We never know just what Clarke is going to do next – whether it’s nudity or near-slapstick pratfall-type comedy or dead-serious dancing. She embodies all the contradictions: slightly imperfect, but stronger and more powerfully beautiful and in control of her body than probably anyone else in the theater. To say that her performance is athletic is an understatement. I once had the memorable pleasure of seeing Kazuo Ohno perform in Berlin, and it seemed to me that Denise Clarke channeled the same kind of immense expressive power Ohno brought to the stage.

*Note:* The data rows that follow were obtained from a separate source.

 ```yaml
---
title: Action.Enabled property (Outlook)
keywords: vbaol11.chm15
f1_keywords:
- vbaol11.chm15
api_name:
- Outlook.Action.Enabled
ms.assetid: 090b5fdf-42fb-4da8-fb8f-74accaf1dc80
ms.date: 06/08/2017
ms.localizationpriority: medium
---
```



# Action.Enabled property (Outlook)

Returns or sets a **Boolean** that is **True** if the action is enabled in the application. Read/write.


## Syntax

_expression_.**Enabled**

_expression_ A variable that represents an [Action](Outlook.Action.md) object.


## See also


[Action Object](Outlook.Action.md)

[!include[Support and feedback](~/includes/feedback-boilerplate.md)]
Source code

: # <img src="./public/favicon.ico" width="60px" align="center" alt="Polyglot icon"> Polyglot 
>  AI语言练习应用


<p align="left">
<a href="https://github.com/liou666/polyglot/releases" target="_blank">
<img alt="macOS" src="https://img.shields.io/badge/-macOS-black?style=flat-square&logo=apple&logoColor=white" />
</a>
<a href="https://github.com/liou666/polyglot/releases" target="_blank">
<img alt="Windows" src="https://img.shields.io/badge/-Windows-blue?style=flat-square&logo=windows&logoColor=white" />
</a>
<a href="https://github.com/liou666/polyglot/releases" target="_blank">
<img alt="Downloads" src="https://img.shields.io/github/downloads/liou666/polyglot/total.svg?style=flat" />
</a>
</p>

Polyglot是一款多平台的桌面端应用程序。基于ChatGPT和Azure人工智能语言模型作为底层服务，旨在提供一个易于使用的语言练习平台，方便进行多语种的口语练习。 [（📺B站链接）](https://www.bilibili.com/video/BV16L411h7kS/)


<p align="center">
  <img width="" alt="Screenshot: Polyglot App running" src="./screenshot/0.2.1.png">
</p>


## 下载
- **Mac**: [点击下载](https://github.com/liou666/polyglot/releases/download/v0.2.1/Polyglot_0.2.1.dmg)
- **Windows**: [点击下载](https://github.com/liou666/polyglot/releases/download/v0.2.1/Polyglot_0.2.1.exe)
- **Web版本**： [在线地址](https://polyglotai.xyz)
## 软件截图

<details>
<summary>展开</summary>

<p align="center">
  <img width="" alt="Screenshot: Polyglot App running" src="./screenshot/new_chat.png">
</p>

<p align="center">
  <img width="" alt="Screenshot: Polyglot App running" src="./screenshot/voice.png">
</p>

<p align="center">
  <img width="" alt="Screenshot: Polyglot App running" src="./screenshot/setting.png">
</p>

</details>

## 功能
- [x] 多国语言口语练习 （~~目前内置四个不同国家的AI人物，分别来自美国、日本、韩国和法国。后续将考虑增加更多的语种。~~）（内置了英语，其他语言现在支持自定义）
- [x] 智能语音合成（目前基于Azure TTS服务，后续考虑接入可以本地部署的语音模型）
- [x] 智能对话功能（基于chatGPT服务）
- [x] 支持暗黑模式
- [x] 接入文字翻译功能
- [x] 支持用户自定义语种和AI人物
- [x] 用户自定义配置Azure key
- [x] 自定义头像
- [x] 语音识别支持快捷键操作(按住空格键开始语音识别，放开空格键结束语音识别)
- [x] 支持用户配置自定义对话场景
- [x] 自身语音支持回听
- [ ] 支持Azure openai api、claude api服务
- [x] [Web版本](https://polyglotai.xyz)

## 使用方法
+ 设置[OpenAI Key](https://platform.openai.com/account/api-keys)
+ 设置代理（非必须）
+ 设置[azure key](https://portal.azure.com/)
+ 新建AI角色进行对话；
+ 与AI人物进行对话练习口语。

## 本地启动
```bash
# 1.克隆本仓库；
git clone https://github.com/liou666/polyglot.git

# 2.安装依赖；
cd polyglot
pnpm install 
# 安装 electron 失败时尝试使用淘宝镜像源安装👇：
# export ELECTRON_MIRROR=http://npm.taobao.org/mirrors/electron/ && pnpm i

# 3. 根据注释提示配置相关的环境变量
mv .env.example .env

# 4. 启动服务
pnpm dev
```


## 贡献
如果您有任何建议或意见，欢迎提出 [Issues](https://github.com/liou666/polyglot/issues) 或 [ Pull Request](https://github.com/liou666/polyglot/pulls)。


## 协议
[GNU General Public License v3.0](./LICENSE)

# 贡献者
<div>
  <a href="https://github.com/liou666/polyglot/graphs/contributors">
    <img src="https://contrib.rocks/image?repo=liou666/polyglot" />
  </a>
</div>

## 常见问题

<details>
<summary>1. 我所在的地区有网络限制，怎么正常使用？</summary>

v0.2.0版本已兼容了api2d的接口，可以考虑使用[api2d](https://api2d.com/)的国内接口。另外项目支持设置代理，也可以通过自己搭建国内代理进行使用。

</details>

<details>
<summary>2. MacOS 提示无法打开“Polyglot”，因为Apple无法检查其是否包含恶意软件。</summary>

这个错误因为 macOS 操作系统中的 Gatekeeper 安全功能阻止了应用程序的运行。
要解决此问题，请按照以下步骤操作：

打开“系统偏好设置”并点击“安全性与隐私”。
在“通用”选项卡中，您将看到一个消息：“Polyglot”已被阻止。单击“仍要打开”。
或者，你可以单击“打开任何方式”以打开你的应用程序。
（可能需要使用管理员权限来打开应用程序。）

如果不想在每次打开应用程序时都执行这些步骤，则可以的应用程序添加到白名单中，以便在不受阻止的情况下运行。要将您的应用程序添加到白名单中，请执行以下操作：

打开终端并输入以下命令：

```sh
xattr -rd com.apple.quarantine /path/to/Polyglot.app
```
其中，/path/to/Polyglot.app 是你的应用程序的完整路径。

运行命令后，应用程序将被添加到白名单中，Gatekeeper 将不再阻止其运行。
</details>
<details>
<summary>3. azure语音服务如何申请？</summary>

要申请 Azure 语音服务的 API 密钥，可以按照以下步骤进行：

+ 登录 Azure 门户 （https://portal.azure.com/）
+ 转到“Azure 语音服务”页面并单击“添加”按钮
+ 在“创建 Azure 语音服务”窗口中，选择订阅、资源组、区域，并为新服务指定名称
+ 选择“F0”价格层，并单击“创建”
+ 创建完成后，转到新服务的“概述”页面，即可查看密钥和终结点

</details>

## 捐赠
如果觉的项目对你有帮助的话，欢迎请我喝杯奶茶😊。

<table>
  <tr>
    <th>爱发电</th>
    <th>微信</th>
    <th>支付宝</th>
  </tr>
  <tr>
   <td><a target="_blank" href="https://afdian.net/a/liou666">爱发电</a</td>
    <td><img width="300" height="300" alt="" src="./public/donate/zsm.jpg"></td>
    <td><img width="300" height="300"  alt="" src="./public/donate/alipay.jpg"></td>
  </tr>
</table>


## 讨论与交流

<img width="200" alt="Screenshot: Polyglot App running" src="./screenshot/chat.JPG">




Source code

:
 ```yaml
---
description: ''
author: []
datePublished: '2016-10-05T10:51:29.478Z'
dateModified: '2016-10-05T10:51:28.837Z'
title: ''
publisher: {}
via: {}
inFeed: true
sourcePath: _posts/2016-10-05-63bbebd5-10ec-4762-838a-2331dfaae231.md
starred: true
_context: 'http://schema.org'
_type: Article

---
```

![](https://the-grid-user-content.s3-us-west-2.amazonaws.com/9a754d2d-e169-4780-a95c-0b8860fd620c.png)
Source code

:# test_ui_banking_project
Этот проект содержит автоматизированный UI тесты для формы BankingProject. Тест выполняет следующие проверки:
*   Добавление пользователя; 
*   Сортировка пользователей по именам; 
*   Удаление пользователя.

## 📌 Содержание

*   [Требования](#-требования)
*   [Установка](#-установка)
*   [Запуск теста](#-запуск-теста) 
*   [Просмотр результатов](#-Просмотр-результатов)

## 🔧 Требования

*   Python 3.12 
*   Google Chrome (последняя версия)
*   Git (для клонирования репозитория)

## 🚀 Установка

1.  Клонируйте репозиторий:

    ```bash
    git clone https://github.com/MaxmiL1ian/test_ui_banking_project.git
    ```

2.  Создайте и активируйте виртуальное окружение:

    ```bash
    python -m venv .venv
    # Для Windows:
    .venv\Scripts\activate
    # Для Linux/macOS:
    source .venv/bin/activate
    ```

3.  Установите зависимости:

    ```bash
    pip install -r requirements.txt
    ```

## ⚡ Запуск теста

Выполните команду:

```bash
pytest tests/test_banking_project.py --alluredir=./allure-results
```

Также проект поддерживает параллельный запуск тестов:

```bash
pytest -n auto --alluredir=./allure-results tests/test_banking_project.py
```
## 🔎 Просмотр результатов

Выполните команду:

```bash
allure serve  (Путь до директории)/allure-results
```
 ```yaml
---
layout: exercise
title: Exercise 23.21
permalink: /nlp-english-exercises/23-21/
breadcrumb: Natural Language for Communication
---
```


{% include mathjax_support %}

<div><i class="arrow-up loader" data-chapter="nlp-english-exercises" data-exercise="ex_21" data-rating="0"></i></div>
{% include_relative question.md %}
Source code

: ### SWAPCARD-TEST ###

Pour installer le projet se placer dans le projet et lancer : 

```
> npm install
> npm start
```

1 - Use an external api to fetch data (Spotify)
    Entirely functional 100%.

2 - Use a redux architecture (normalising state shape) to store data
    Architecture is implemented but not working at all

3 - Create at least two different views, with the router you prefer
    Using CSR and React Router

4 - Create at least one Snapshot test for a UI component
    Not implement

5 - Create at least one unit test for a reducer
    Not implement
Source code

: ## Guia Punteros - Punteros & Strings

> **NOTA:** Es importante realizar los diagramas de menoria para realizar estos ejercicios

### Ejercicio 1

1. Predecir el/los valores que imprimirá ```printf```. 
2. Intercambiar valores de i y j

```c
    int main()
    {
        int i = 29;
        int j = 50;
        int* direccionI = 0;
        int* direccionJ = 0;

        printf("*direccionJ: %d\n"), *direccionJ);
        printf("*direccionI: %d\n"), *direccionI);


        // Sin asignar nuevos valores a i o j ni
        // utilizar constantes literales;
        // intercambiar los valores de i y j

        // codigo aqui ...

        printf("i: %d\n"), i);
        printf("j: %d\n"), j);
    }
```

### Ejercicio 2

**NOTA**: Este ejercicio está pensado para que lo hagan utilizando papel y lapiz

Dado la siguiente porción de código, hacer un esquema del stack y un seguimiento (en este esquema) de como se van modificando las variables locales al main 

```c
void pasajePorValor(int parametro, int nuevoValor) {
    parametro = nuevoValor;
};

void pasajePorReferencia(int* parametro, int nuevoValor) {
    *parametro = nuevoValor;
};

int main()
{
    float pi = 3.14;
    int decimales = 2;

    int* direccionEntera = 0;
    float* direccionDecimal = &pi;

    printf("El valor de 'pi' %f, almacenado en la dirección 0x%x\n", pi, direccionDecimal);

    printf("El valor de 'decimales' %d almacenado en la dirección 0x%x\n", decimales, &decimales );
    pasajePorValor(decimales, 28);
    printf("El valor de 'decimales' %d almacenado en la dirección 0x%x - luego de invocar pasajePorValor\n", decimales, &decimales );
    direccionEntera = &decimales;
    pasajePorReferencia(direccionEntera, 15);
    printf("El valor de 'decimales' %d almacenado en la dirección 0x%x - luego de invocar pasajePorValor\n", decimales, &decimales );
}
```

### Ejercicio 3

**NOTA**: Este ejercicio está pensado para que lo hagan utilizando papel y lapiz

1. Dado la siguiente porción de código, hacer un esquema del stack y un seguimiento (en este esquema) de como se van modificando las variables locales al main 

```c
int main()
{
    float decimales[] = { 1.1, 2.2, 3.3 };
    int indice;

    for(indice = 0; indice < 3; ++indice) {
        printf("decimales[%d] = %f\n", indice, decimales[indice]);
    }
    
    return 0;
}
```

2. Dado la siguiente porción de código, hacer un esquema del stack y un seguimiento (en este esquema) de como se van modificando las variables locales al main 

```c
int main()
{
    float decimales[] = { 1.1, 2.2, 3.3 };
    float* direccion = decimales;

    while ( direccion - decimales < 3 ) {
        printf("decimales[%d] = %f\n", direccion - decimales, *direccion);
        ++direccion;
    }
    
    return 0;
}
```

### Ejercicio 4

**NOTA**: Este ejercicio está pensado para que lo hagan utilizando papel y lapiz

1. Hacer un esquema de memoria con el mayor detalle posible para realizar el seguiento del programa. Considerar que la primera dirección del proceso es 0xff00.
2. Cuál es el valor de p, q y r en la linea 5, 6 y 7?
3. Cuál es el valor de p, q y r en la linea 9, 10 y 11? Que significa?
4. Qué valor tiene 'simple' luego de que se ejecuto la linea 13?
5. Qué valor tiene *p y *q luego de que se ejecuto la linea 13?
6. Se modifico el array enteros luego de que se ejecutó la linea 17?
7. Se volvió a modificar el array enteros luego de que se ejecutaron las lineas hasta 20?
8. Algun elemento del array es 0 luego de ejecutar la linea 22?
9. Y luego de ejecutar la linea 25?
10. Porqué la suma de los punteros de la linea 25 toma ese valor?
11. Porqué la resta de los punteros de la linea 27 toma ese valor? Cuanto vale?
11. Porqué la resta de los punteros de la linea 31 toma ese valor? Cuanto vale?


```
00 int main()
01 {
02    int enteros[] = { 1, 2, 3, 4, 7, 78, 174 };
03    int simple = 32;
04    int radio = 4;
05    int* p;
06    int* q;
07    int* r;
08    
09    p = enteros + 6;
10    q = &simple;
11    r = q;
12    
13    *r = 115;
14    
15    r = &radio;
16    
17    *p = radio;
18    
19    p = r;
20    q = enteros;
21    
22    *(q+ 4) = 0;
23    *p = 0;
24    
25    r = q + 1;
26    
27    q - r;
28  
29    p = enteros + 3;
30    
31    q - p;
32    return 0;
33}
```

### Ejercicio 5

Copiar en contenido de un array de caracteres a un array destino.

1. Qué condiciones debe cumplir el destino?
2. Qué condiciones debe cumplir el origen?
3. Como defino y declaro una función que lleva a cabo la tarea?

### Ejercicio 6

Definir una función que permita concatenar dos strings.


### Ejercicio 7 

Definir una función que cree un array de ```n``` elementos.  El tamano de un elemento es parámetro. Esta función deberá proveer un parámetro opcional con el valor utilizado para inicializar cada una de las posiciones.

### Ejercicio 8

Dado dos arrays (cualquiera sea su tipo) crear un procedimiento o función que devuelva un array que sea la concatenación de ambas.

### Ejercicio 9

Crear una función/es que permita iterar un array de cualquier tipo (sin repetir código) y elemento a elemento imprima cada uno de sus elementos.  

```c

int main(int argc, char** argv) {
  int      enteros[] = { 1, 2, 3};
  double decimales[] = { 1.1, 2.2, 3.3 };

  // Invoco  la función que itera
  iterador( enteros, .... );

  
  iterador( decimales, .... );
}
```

Denise Clarke in "A Fabulous Disaster" (photo unavailable for "Sign Language"

Clarke is a member of Calgary’s One Yellow Rabbit Performance Theatre (see also this page). Sign Language was created in 2003 and uses the following music: Miserere (1989) and Sarah Was Ninety Years Old (1976/90) by Arvo Pärt. The “platform monologue” at the beginning was inspired by Radiohead’s Fitter Happier.

Oh, PS: ten minutes before Clarke’s 68-minute play was finished, the power went out. The high school next to the Belfry Theatre is building out and had covered a huge load of construction lumber with a temporary roof. Unfortunately, we’re having quite a few weather events this winter – a big storm blew in this evening. The wind picked up the temporary roof and flung it onto the overhead power lines. Poof, off went the stage lights, on came the emergency lights, and five minutes later the building was evacuated. Here’s hoping the weather – and roofs – behave for the remaining performances.

 

1 Comment

  1. “Poof, off went the stage lights, on came the emergency lights, and five minutes later the building was evacuated.”

    Before the ending? So they didn’t get to finish the performance? Aws, that’s too bad.